#### Task details
Every line below that carries the word "taken" needs to be copied.
|---|
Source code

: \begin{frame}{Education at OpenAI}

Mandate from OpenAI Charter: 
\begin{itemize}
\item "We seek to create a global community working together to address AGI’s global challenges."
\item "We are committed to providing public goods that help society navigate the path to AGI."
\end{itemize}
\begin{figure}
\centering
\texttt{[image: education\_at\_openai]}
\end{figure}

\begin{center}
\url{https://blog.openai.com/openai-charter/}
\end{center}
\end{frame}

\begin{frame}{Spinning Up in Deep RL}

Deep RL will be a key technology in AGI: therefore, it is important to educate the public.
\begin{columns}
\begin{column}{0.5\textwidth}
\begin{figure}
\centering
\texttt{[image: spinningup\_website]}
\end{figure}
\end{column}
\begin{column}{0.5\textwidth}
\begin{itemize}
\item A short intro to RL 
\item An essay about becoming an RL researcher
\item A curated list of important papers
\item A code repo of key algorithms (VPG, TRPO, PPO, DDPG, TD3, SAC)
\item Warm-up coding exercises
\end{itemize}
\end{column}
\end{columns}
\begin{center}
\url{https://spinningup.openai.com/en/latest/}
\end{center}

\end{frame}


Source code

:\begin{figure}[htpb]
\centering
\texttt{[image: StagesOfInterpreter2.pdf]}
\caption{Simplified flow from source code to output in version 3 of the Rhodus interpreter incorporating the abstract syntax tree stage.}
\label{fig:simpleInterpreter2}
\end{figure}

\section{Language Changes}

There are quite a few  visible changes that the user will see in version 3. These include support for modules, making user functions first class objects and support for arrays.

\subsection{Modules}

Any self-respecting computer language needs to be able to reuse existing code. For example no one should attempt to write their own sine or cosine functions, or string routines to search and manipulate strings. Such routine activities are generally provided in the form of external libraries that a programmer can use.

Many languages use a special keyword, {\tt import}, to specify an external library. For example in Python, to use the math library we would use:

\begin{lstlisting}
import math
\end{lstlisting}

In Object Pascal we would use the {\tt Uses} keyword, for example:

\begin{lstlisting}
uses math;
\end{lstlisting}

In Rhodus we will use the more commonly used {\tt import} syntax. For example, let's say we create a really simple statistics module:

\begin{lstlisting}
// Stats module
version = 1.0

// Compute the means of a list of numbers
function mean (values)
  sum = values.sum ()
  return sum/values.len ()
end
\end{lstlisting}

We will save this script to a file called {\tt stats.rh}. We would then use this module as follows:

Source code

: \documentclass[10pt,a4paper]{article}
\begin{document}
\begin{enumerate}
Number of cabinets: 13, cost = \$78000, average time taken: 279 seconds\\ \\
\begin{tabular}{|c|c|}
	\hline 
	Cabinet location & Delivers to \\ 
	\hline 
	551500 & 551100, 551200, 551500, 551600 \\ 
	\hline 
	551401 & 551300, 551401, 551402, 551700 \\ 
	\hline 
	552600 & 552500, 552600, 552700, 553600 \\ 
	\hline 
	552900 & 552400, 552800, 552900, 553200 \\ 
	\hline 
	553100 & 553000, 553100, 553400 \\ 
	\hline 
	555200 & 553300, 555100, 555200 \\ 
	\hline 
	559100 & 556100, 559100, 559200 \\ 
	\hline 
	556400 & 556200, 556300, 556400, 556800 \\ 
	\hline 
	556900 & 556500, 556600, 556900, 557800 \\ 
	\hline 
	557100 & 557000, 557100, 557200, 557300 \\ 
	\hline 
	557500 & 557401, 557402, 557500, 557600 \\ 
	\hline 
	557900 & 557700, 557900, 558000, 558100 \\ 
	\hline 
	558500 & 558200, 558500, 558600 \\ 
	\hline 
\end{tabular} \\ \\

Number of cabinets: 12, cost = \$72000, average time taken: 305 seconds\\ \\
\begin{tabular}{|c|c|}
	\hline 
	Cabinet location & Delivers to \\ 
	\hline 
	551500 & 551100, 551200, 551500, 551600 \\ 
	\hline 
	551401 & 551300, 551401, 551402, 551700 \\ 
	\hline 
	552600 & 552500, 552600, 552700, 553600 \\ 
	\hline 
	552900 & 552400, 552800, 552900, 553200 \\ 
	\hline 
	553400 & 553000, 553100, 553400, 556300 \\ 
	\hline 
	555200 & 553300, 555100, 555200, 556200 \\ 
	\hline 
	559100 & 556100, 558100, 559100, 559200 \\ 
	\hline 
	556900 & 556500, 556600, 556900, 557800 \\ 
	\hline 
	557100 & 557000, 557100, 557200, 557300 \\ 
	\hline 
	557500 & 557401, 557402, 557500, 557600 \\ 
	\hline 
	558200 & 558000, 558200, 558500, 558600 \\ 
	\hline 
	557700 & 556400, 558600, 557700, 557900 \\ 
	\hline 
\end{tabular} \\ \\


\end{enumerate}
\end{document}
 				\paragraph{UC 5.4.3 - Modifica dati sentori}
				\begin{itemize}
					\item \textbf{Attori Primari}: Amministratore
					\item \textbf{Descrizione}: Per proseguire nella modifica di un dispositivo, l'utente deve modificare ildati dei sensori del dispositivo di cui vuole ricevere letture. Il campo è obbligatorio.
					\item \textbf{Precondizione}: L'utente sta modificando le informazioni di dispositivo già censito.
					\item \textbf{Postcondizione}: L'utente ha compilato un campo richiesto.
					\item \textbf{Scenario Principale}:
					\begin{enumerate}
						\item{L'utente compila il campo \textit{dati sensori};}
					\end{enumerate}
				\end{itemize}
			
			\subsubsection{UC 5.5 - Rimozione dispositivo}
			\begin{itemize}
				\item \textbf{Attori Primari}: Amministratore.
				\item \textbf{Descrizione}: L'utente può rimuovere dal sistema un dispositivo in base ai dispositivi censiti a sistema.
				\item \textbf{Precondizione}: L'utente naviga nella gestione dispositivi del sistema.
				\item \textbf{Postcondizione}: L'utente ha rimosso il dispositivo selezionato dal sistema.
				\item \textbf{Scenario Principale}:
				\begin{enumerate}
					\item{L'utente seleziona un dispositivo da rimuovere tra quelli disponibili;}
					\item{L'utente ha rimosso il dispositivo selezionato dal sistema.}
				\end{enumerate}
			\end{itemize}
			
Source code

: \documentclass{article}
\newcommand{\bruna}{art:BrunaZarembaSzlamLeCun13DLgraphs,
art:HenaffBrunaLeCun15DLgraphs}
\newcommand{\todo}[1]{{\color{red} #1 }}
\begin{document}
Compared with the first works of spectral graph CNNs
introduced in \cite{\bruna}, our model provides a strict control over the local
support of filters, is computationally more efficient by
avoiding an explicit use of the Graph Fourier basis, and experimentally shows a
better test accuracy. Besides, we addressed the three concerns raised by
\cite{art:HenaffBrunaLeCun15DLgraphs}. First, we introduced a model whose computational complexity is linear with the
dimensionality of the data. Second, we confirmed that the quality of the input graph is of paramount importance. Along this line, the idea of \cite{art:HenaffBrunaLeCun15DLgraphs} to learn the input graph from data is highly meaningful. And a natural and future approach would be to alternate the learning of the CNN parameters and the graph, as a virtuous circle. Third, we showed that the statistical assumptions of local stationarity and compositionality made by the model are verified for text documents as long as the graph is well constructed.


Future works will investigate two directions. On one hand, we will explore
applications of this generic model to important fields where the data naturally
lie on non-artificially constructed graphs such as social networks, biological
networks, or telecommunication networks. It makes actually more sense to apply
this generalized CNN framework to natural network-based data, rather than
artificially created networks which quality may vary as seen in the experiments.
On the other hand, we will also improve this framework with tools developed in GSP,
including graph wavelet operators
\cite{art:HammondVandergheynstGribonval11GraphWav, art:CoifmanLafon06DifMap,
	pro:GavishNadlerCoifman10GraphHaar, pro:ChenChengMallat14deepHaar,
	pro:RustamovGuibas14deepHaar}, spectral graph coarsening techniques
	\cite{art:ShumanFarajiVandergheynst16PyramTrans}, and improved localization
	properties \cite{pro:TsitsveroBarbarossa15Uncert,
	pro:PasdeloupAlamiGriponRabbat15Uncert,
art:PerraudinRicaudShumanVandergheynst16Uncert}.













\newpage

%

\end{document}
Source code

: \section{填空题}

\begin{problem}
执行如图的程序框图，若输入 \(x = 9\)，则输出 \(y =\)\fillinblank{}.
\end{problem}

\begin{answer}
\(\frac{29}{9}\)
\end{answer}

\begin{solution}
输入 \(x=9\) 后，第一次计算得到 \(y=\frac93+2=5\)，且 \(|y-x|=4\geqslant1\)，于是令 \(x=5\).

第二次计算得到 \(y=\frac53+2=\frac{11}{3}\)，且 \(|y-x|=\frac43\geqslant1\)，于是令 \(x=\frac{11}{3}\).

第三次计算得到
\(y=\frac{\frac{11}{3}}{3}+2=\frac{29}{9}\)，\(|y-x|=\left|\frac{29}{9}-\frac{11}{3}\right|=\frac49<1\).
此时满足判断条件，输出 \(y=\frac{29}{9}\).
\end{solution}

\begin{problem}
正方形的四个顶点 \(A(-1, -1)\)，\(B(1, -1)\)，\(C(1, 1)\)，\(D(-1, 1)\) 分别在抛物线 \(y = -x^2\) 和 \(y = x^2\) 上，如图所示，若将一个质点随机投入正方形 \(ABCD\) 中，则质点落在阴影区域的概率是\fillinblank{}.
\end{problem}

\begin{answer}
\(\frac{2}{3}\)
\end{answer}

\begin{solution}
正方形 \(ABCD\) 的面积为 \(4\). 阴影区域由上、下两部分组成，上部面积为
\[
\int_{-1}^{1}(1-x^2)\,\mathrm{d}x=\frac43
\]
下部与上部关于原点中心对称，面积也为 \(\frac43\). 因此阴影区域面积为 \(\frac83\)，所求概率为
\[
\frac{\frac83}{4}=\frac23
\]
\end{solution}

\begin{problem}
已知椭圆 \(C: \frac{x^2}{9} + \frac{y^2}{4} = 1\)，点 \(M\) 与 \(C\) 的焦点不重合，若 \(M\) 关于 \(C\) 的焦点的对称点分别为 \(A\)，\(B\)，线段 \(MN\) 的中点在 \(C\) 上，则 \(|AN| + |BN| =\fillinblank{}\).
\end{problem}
|---|
#### Answer box
Number of cabinets: 13, cost = \$78000, average time taken: 279 seconds\\ \\
Number of cabinets: 12, cost = \$72000, average time taken: 305 seconds\\ \\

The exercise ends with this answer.